Task brief. Could you repeat, exactly and with no pictures, only the lines from the start of the records through the line containing "datatype is Integer"?

Collected data entries
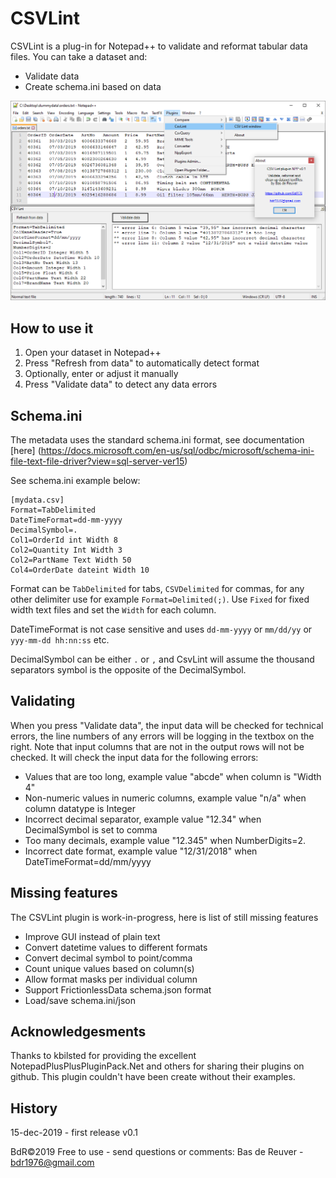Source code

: CSVLint
=======

CSVLint is a plug-in for Notepad++ to validate and reformat tabular data files.
You can take a dataset and:

* Validate data
* Create schema.ini based on data

![preview screenshot](/csvlint_preview.png?raw=true "preview")

How to use it
-------------

1. Open your dataset in Notepad++
2. Press "Refresh from data" to automatically detect format
3. Optionally, enter or adjust it manually
4. Press "Validate data" to detect any data errors

Schema.ini
----------
The metadata uses the standard schema.ini format, see documentation [here]
(https://docs.microsoft.com/en-us/sql/odbc/microsoft/schema-ini-file-text-file-driver?view=sql-server-ver15)

See schema.ini example below:

	[mydata.csv]
	Format=TabDelimited
	DateTimeFormat=dd-mm-yyyy
	DecimalSymbol=.
	Col1=OrderId int Width 8
	Col2=Quantity Int Width 3
	Col2=PartName Text Width 50
	Col4=OrderDate dateint Width 10

Format can be `TabDelimited` for tabs, `CSVDelimited` for commas, for any other delimiter use for example `Format=Delimited(;)`.
Use `Fixed` for fixed width text files and set the `Width` for each column.

DateTimeFormat is not case sensitive and uses `dd-mm-yyyy` or `mm/dd/yy` or `yyy-mm-dd hh:nn:ss` etc.

DecimalSymbol can be either `.` or `,` and CsvLint will assume the thousand separators symbol is the opposite of the DecimalSymbol.

Validating 
-------------
When you press "Validate data", the input data will be checked for technical errors,
the line numbers of any errors will be logging in the textbox on the right.
Note that input columns that are not in the output rows will not be checked.
It will check the input data for the following errors:

* Values that are too long, example value "abcde" when column is "Width 4"
* Non-numeric values in numeric columns, example value "n/a" when column datatype is Integer
* Incorrect decimal separator, example value "12.34" when DecimalSymbol is set to comma
* Too many decimals, example value "12.345" when NumberDigits=2.
* Incorrect date format, example value "12/31/2018" when DateTimeFormat=dd/mm/yyyy

Missing features
----------------
The CSVLint plugin is work-in-progress, here is list of still missing features

* Improve GUI instead of plain text
* Convert datetime values to different formats
* Convert decimal symbol to point/comma
* Count unique values based on column(s)
* Allow format masks per individual column
* Support FrictionlessData schema.json format
* Load/save schema.ini/json

Acknowledgesments
-----------------
Thanks to kbilsted for providing the excellent NotepadPlusPlusPluginPack.Net
and others for sharing their plugins on github.
This plugin couldn't have been create without their examples.

History
-------
15-dec-2019 - first release v0.1

BdR©2019 Free to use - send questions or comments: Bas de Reuver - bdr1976@gmail.com
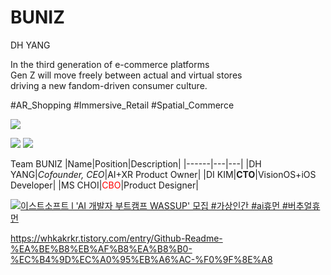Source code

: # BUNIZ
DH YANG

In the third generation of e-commerce platforms <br/>
Gen Z will move freely between actual and virtual stores <br/>
driving a new fandom-driven consumer culture.

#AR_Shopping #Immersive_Retail #Spatial_Commerce



<a href="https://www.linkedin.com/in/jojodaniel/" target="_blank" onclick="window.open(this.href, '_blank'); return false;"><img src="https://img.shields.io/badge/linkedin-0A66C2?style=flat-square&logo=linkedin&logoColor=white"/></a>


<IMG sRC ="https://cortex.persona.co/w/1103/q/67/i/89958772a389273e3c120bba12bc3e907b8860565188aa3b1f7ee1827a8e2980/72492_polarr-3.png">
<IMG sRC ="https://cortex.persona.co/w/2500/q/67/i/7bb687fbb5c49ec66779a32ae2176c4ff890371459189644d6afa87fed20a4a9/-2023-11-18--5.31.26.png">

Team BUNIZ
|Name|Position|Description|
|------|---|---|
|DH YANG|*Cofounder, CEO*|AI+XR Product Owner|
|DI KIM|**CTO**|VisionOS+iOS Developer|
|MS CHOI|<span style="color:red">CBO</span>|Product Designer|


[![이스트소프트 l 'AI 개발자 부트캠프 WASSUP' 모집 #가상인간 #ai휴먼 #버추얼휴먼](http://img.youtube.com/vi/65tmhwCV14RQFNAr/0.jpg)](https://youtu.be/mVbMxdNKxj4?si=65tmhwCV14RQFNAr)


https://whkakrkr.tistory.com/entry/Github-Readme-%EA%BE%B8%EB%AF%B8%EA%B8%B0-%EC%B4%9D%EC%A0%95%EB%A6%AC-%F0%9F%8E%A8

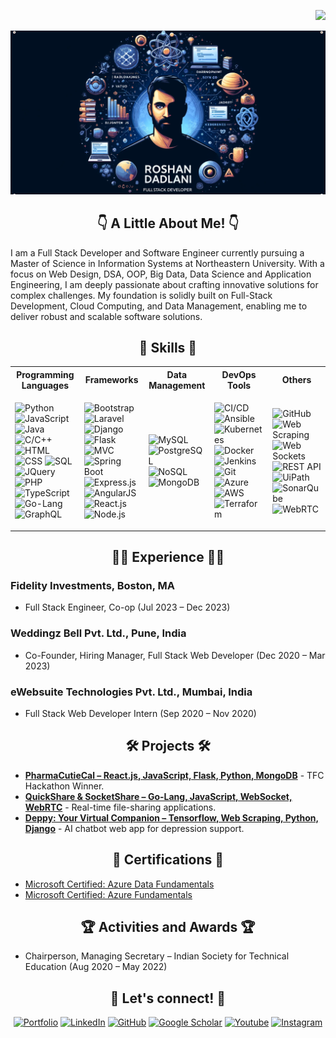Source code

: <p align="right">
  <img src="https://komarev.com/ghpvc/?username=ROSDAD&color=blue">
</p>

![Banner](github_banner1.png)


<h2 align="center">👇 A Little About Me! 👇</h2>

I am a Full Stack Developer and Software Engineer currently pursuing a Master of Science in Information Systems at Northeastern University. With a focus on Web Design, DSA, OOP, Big Data, Data Science and Application Engineering, I am deeply passionate about crafting innovative solutions for complex challenges. My foundation is solidly built on Full-Stack Development, Cloud Computing, and Data Management, enabling me to deliver robust and scalable software solutions.

<h2 align="center">🧠 Skills 🧠</h2>
 
<table>
<tr>
<th>Programming Languages</th>
<th>Frameworks</th>
<th>Data Management</th>
<th>DevOps Tools</th>
<th>Others</th>
</tr>
<tr>
<td>

![Python](https://img.shields.io/badge/-Python-3776AB?style=flat&logo=Python&logoColor=white)
![JavaScript](https://img.shields.io/badge/-JavaScript-F7DF1E?style=flat&logo=javascript&logoColor=black)
![Java](https://img.shields.io/badge/-Java-007396?style=flat&logo=java&logoColor=white)
![C/C++](https://img.shields.io/badge/-C%2FC%2B%2B-00599C?style=flat&logo=cplusplus&logoColor=white)
![HTML](https://img.shields.io/badge/-HTML-E34F26?style=flat&logo=html5&logoColor=white)
![CSS](https://img.shields.io/badge/-CSS-1572B6?style=flat&logo=css3&logoColor=white)
![SQL](https://img.shields.io/badge/-SQL-4479A1?style=flat&logo=MySQL&logoColor=white)
![JQuery](https://img.shields.io/badge/-jQuery-0769AD?style=flat&logo=jquery&logoColor=white)
![PHP](https://img.shields.io/badge/-PHP-777BB4?style=flat&logo=php&logoColor=white)
![TypeScript](https://img.shields.io/badge/-TypeScript-007ACC?style=flat&logo=typescript&logoColor=white)
![Go-Lang](https://img.shields.io/badge/-Go-00ADD8?style=flat&logo=go&logoColor=white)
![GraphQL](https://img.shields.io/badge/-GraphQL-E10098?style=flat&logo=graphql&logoColor=white)

</td>
<td>

![Bootstrap](https://img.shields.io/badge/-Bootstrap-563D7C?style=flat&logo=bootstrap&logoColor=white)
![Laravel](https://img.shields.io/badge/-Laravel-FF2D20?style=flat&logo=laravel&logoColor=white)
![Django](https://img.shields.io/badge/-Django-092E20?style=flat&logo=django&logoColor=white)
![Flask](https://img.shields.io/badge/-Flask-000000?style=flat&logo=flask&logoColor=white)
![MVC](https://img.shields.io/badge/-MVC-000000?style=flat)
![Spring Boot](https://img.shields.io/badge/-Spring%20Boot-6DB33F?style=flat&logo=spring&logoColor=white)
![Express.js](https://img.shields.io/badge/-Express.js-000000?style=flat&logo=express&logoColor=white)
![AngularJS](https://img.shields.io/badge/-AngularJS-E23237?style=flat&logo=angularjs&logoColor=white)
![React.js](https://img.shields.io/badge/-React.js-20232A?style=flat&logo=react&logoColor=61DAFB)
![Node.js](https://img.shields.io/badge/-Node.js-43853D?style=flat&logo=node-dot-js&logoColor=white)

</td>
<td>

![MySQL](https://img.shields.io/badge/-MySQL-4479A1?style=flat&logo=mysql&logoColor=white)
![PostgreSQL](https://img.shields.io/badge/-PostgreSQL-316192?style=flat&logo=postgresql&logoColor=white)
![NoSQL](https://img.shields.io/badge/-NoSQL-000000?style=flat&logo=mongodb&logoColor=white)
![MongoDB](https://img.shields.io/badge/-MongoDB-47A248?style=flat&logo=mongodb&logoColor=white)

</td>
<td>

![CI/CD](https://img.shields.io/badge/-CI%2FCD-000000?style=flat)
![Ansible](https://img.shields.io/badge/-Ansible-EE0000?style=flat&logo=ansible&logoColor=white)
![Kubernetes](https://img.shields.io/badge/-Kubernetes-326CE5?style=flat&logo=kubernetes&logoColor=white)
![Docker](https://img.shields.io/badge/-Docker-2496ED?style=flat&logo=docker&logoColor=white)
![Jenkins](https://img.shields.io/badge/-Jenkins-D24939?style=flat&logo=jenkins&logoColor=white)
![Git](https://img.shields.io/badge/-Git-F05032?style=flat&logo=git&logoColor=white)
![Azure](https://img.shields.io/badge/-Azure-0089D6?style=flat&logo=microsoftazure&logoColor=white)
![AWS](https://img.shields.io/badge/-AWS-FF9900?style=flat&logo=amazonaws&logoColor=white)
![Terraform](https://img.shields.io/badge/-Terraform-623CE4?style=flat&logo=terraform&logoColor=white)

</td>
<td>

![GitHub](https://img.shields.io/badge/-GitHub-181717?style=flat&logo=github&logoColor=white)
![Web Scraping](https://img.shields.io/badge/-Web%20Scraping-000000?style=flat)
![Web Sockets](https://img.shields.io/badge/-Web%20Sockets-000000?style=flat)
![REST API](https://img.shields.io/badge/-REST%20API-000000?style=flat)
![UiPath](https://img.shields.io/badge/-UiPath-FF6C37?style=flat&logo=uipath&logoColor=white)
![SonarQube](https://img.shields.io/badge/-SonarQube-CB3032?style=flat&logo=sonarqube&logoColor=white)
![WebRTC](https://img.shields.io/badge/-WebRTC-333333?style=flat&logo=webrtc&logoColor=white)

</td>
</tr>
</table>

<h2 align="center">👨‍💻 Experience 👨‍💻</h2>

### Fidelity Investments, Boston, MA
- Full Stack Engineer, Co-op (Jul 2023 – Dec 2023)

### Weddingz Bell Pvt. Ltd., Pune, India
- Co-Founder, Hiring Manager, Full Stack Web Developer (Dec 2020 – Mar 2023)

### eWebsuite Technologies Pvt. Ltd., Mumbai, India
- Full Stack Web Developer Intern (Sep 2020 – Nov 2020)

<h2 align="center">🛠 Projects 🛠</h2>

- **[PharmaCutieCal – React.js, JavaScript, Flask, Python, MongoDB](https://github.com/TFC-Civic-Tech-Hackathon/drug-effects-predictor)** - TFC Hackathon Winner.
- **[QuickShare & SocketShare – Go-Lang, JavaScript, WebSocket, WebRTC](https://youtu.be/BTKFaxpgp68)** - Real-time file-sharing applications.
- **[Deppy: Your Virtual Companion – Tensorflow, Web Scraping, Python, Django](https://github.com/ROSDAD/Dr.-Deppy)** - AI chatbot web app for depression support.

<h2 align="center">📝 Certifications 📝</h2>

- [Microsoft Certified: Azure Data Fundamentals](https://www.credly.com/badges/c3f1f726-f007-4661-89b3-ac9365863952/public_url)
- [Microsoft Certified: Azure Fundamentals](https://www.credly.com/badges/129ab566-be35-42c9-bad8-30c95e55e955/public_url)

<h2 align="center">🏆 Activities and Awards 🏆</h2>

- Chairperson, Managing Secretary – Indian Society for Technical Education (Aug 2020 – May 2022)

<h2 align="center">🤝 Let's connect! 🤝</h2>

<p align="center">
  <a href="https://www.roshandadlani.com/" target="_blank"><img alt="Portfolio" src="https://img.shields.io/badge/Portfolio-www.roshandadlani.com-darkblue"></a>
  <a href="https://www.linkedin.com/in/roshan-dadlani/" target="_blank"><img alt="LinkedIn" src="https://img.shields.io/badge/LinkedIn-Roshan%20Dadlani-blue"></a>
  <a href="https://github.com/ROSDAD" target="_blank"><img alt="GitHub" src="https://img.shields.io/badge/GitHub-ROSDAD-green"></a>
  <a href="https://scholar.google.com/citations?view_op=list_works&hl=en&user=B2TnCsYAAAAJ" target="_blank"><img alt="Google Scholar" src="https://img.shields.io/badge/Google Scholar-Roshan Dadlani-teal"></a>
  <a href="https://www.youtube.com/@roshandadlani" target="_blank"><img alt="Youtube" src="https://img.shields.io/badge/Youtube-@roshandadlani-red"></a>
  <a href="https://www.instagram.com/roshan_dadlani" target="_blank"><img alt="Instagram" src="https://img.shields.io/badge/Instagram-@roshan_dadlani-pink"></a>
</p>




<!--
**ROSDAD/ROSDAD** is a ✨ _special_ ✨ repository because its `README.md` (this file) appears on your GitHub profile.

Here are some ideas to get you started:

- 🔭 I’m currently working on ...
- 🌱 I’m currently learning ...
- 👯 I’m looking to collaborate on ...
- 🤔 I’m looking for help with ...
- 💬 Ask me about ...
- 📫 How to reach me: ...
- 😄 Pronouns: ...
- ⚡ Fun fact: ...
-->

Answer to this exercise.
Source code

: CSVLint
=======

CSVLint is a plug-in for Notepad++ to validate and reformat tabular data files.
You can take a dataset and:

* Validate data
* Create schema.ini based on data

![preview screenshot](/csvlint_preview.png?raw=true "preview")

How to use it
-------------

1. Open your dataset in Notepad++
2. Press "Refresh from data" to automatically detect format
3. Optionally, enter or adjust it manually
4. Press "Validate data" to detect any data errors

Schema.ini
----------
The metadata uses the standard schema.ini format, see documentation [here]
(https://docs.microsoft.com/en-us/sql/odbc/microsoft/schema-ini-file-text-file-driver?view=sql-server-ver15)

See schema.ini example below:

	[mydata.csv]
	Format=TabDelimited
	DateTimeFormat=dd-mm-yyyy
	DecimalSymbol=.
	Col1=OrderId int Width 8
	Col2=Quantity Int Width 3
	Col2=PartName Text Width 50
	Col4=OrderDate dateint Width 10

Format can be `TabDelimited` for tabs, `CSVDelimited` for commas, for any other delimiter use for example `Format=Delimited(;)`.
Use `Fixed` for fixed width text files and set the `Width` for each column.

DateTimeFormat is not case sensitive and uses `dd-mm-yyyy` or `mm/dd/yy` or `yyy-mm-dd hh:nn:ss` etc.

DecimalSymbol can be either `.` or `,` and CsvLint will assume the thousand separators symbol is the opposite of the DecimalSymbol.

Validating 
-------------
When you press "Validate data", the input data will be checked for technical errors,
the line numbers of any errors will be logging in the textbox on the right.
Note that input columns that are not in the output rows will not be checked.
It will check the input data for the following errors:

* Values that are too long, example value "abcde" when column is "Width 4"
* Non-numeric values in numeric columns, example value "n/a" when column datatype is Integer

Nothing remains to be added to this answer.